Stock market, inflation hurt auto sales
We are now about half way through 2008. Can we expect to see the same strong growth this year?
The answer is probably not. Growth is still strong, up 18 percent through the first five months of this year. But worrisome trends are growing.
First is the recent fuel price hike. On June 20, the government lifted gasoline prices by an average 16.5 percent to 6.2 yuan per liter ($3.40 per gallon).
A price increase like this will cause many consumers to think twice before placing orders.
A survey conducted in April by Sinotrust, a Beijing-based market research company, shows a 10-20 percent gasoline price rise would lead about 20 percent of prospective car buyers to postpone and 8 percent of them to give up their buying.
Even after the recent hike, fuel prices are still well below the average level on the international market.
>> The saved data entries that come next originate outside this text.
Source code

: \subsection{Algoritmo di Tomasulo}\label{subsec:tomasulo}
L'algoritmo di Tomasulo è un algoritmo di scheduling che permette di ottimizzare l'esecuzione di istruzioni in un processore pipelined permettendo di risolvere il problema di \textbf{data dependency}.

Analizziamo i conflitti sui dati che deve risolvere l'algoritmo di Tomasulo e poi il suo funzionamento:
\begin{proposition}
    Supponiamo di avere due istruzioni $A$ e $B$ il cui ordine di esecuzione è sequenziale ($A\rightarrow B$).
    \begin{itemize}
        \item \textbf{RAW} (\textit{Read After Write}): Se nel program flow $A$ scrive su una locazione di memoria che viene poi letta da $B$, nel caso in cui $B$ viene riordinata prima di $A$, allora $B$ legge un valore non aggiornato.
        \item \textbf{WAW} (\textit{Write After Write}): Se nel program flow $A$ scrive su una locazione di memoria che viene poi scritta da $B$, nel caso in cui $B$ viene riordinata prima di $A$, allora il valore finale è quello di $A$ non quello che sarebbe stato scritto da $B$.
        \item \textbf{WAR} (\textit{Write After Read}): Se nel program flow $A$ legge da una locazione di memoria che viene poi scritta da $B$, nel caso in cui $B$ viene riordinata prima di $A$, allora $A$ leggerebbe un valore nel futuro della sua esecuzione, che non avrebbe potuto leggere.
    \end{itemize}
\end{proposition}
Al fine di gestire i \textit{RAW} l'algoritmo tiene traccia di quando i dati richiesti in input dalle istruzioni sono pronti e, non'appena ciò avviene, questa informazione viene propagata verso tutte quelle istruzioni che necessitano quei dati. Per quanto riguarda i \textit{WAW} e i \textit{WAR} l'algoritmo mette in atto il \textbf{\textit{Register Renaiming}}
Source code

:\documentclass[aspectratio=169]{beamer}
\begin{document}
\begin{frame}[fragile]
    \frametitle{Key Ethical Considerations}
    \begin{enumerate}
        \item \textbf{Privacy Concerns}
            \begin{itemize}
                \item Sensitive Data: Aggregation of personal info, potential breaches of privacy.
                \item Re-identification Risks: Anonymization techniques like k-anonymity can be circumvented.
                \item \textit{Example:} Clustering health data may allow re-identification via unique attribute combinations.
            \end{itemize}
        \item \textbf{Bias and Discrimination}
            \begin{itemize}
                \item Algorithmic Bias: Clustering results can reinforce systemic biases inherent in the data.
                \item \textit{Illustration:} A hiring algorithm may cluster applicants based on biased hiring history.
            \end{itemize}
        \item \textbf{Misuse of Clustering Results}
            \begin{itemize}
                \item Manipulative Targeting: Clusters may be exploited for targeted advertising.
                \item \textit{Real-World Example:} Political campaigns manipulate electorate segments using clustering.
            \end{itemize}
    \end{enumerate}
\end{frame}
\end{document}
Many fear there will be another price increase later this year.
Besides the fuel price rise, the sinking stock market is also tempering people's enthusiasm towards having their own cars.
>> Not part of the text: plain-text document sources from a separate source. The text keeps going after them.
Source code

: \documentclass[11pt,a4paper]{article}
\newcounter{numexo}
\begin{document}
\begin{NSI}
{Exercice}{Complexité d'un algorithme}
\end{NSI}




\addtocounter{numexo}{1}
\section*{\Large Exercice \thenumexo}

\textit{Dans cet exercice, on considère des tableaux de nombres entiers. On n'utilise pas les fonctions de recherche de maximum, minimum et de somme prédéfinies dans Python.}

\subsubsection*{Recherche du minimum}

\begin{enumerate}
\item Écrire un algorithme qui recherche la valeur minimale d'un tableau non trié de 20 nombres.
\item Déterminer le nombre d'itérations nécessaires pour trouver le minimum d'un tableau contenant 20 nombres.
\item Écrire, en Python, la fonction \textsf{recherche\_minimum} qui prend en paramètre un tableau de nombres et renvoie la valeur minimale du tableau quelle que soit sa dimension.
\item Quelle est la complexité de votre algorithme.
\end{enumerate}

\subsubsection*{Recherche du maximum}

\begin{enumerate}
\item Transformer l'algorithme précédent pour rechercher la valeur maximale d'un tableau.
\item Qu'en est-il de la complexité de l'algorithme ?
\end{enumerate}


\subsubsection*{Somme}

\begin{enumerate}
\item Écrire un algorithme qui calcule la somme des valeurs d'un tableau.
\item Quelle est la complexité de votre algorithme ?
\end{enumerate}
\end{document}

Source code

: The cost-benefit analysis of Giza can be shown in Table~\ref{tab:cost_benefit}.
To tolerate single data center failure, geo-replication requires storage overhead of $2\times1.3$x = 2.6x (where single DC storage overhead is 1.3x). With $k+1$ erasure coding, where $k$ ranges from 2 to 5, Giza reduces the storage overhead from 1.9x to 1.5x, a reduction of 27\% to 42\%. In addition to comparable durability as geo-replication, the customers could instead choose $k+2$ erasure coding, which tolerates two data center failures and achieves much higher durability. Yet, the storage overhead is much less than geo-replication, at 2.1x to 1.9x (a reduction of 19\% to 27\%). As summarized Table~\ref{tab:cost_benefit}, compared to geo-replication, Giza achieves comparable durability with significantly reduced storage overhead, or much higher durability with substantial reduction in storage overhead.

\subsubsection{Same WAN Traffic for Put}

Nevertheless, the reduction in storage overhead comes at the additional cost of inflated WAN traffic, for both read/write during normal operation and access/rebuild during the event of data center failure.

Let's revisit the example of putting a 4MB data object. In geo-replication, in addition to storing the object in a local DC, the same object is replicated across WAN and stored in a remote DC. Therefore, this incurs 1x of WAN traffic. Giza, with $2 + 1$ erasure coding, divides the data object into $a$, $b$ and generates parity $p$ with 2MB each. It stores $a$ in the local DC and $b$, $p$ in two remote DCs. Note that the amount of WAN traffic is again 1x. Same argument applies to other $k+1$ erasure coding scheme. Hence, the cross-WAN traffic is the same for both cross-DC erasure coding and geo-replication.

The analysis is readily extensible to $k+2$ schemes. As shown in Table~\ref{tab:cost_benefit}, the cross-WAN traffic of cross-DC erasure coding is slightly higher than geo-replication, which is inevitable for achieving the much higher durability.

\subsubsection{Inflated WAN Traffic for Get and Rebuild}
One out of ten in China invests in stocks. Since the beginning of this year, the Shanghai stock market has tumbled 49 percent.
Dealers these days are lamenting that people are canceling their car orders because of the losses they have suffered in the stock market.
"They have lost the money they would otherwise be able to use to buy cars," says a Shanghai-based Suzuki dealer.
About a year ago, my younger brother made a nice bit of money by investing in stocks and he was talking about buying a car. Two weeks ago when I met him, he said he may consider renting a car occasionally.
Inflation in China is still high. In May, the consumer price index went up 7.7 percent year-on-year. The central government has threatened to curb inflation with more interest rate hikes. That's bad news for stock investors as well as car dealers.
Given the unfavorable economic environment, the China Association of Automobile Manufacturers predicts this year's auto sales growth would be around 15 percent.
Mei Songlin, China general manager, J.D. Power Asia Pacific Inc., said annual car sales growth this year could slow down to 10 percent.
What, then, does all this mean to automakers?
While demand has shown clear signs of softening, automakers across China are still ramping up production.
And the result is cutthroat competition and more pressure on profits.